Oltre ai suddetti sistemi evasivi, tutto sommato abbastanza comuni quanto ricorrenti, l’esperto d’arte ha fatto altresì ricorso ad una società di diritto estero (nello specifico avente sede a New York), a lui riconducibile e per il tramite di un’intestazione fiduciaria, facendo figurare all’Agenzia delle Dogane e dei Monopoli la conduzione di “temporanee esportazioni” di pezzi da esposizione alle quali, tuttavia, non seguivano mai le obbligatorie “re-importazioni” nel territorio nazionale; a chiara dimostrazione di come le opere in questione non avessero lasciato momentaneamente l’Italia per essere ammirate all’interno di mostre, bensì per finire nei salotti e negli studi di facoltosi acquirenti.

Conseguentemente alle indagini, che hanno accertato evidenti fattispecie di reati fiscali oltre che di autoriciclaggio, il GIP del Tribunale di Pordenone ha disposto il suddetto sequestro patrimoniale nei confronti dell’indagato, mentre nella stessa vicenda è finito anche un altro soggetto il quale deve rispondere per il reato di concorso in riciclaggio.

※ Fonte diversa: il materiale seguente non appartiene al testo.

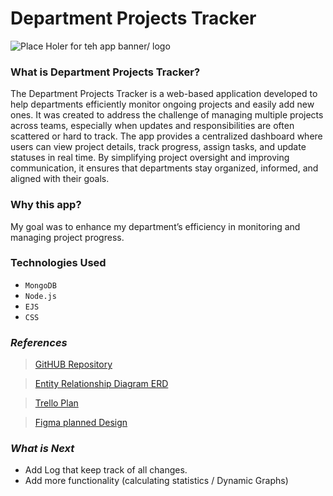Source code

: # Department Projects Tracker

![Place Holer for teh app banner/ logo]()

### What is Department Projects Tracker?
The Department Projects Tracker is a web-based application developed to help departments efficiently monitor ongoing projects and easily add new ones. It was created to address the challenge of managing multiple projects across teams, especially when updates and responsibilities are often scattered or hard to track. The app provides a centralized dashboard where users can view project details, track progress, assign tasks, and update statuses in real time. By simplifying project oversight and improving communication, it ensures that departments stay organized, informed, and aligned with their goals.

### Why this app?
My goal was to enhance my department’s efficiency in monitoring and managing project progress.

### Technologies Used
+ ``MongoDB``
+ ``Node.js``
+ ``EJS``
+ ``CSS``

### ***References***
> [GitHUB Repository](https://github.com/ibutaibeh/Department-Projects-Tracker) 

> [Entity Relationship Diagram ERD](https://lucid.app/lucidchart/88fb90a9-0143-40cd-8036-eb30a03149f4/view)

> [Trello Plan](https://trello.com/b/VP83KLhK/department-projects-tracker-plan)

> [Figma planned Design](https://www.figma.com/design/CYWAJTq4SQLvhXj1z11vlU/department-projects-tracker-plan?node-id=1-33&t=kTOIe2098o1MPcFO-0)


### *What is Next*
+ Add Log that keep track of all changes. 
+ Add more functionality (calculating statistics / Dynamic Graphs)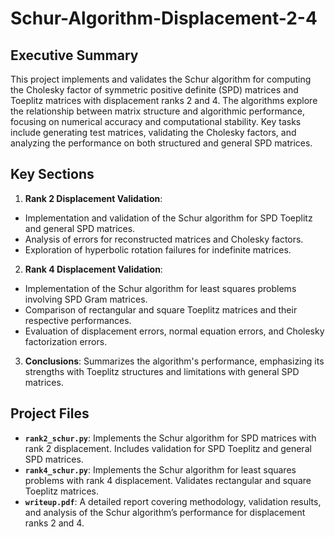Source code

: # Schur-Algorithm-Displacement-2-4

## Executive Summary
This project implements and validates the Schur algorithm for computing the Cholesky factor of symmetric positive definite (SPD) matrices and Toeplitz matrices with displacement ranks 2 and 4. The algorithms explore the relationship between matrix structure and algorithmic performance, focusing on numerical accuracy and computational stability. Key tasks include generating test matrices, validating the Cholesky factors, and analyzing the performance on both structured and general SPD matrices.

## Key Sections
1. **Rank 2 Displacement Validation**:
  - Implementation and validation of the Schur algorithm for SPD Toeplitz and general SPD matrices.
  - Analysis of errors for reconstructed matrices and Cholesky factors.
  - Exploration of hyperbolic rotation failures for indefinite matrices.
2. **Rank 4 Displacement Validation**:
  - Implementation of the Schur algorithm for least squares problems involving SPD Gram matrices.
  - Comparison of rectangular and square Toeplitz matrices and their respective performances.
  - Evaluation of displacement errors, normal equation errors, and Cholesky factorization errors.
3. **Conclusions**: Summarizes the algorithm's performance, emphasizing its strengths with Toeplitz structures and limitations with general SPD matrices.

## Project Files
- **`rank2_schur.py`**: Implements the Schur algorithm for SPD matrices with rank 2 displacement. Includes validation for SPD Toeplitz and general SPD matrices.
- **`rank4_schur.py`**: Implements the Schur algorithm for least squares problems with rank 4 displacement. Validates rectangular and square Toeplitz matrices.
- **`writeup.pdf`**: A detailed report covering methodology, validation results, and analysis of the Schur algorithm’s performance for displacement ranks 2 and 4.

Al termine delle operazioni le evasioni fiscali contestate al commerciante, già comunicate all’Agenzia delle Entrate per gli adempimenti di competenza, sfiorano i 2.000.000 di euro; una somma dunque rilevante anche se inferiore alle grandi evasioni che frequentemente la Guardia di Finanza accerta in ogni regione d’Italia, ma che dimostra come indagini economico-finanziarie condotte in modo “mirato” non consentano l’impunità per nessun professionista e per nessuna attività imprenditoriale che decidano di conseguire ricavi occultandoli, in tutto oppure in parte, all’Erario dello Stato.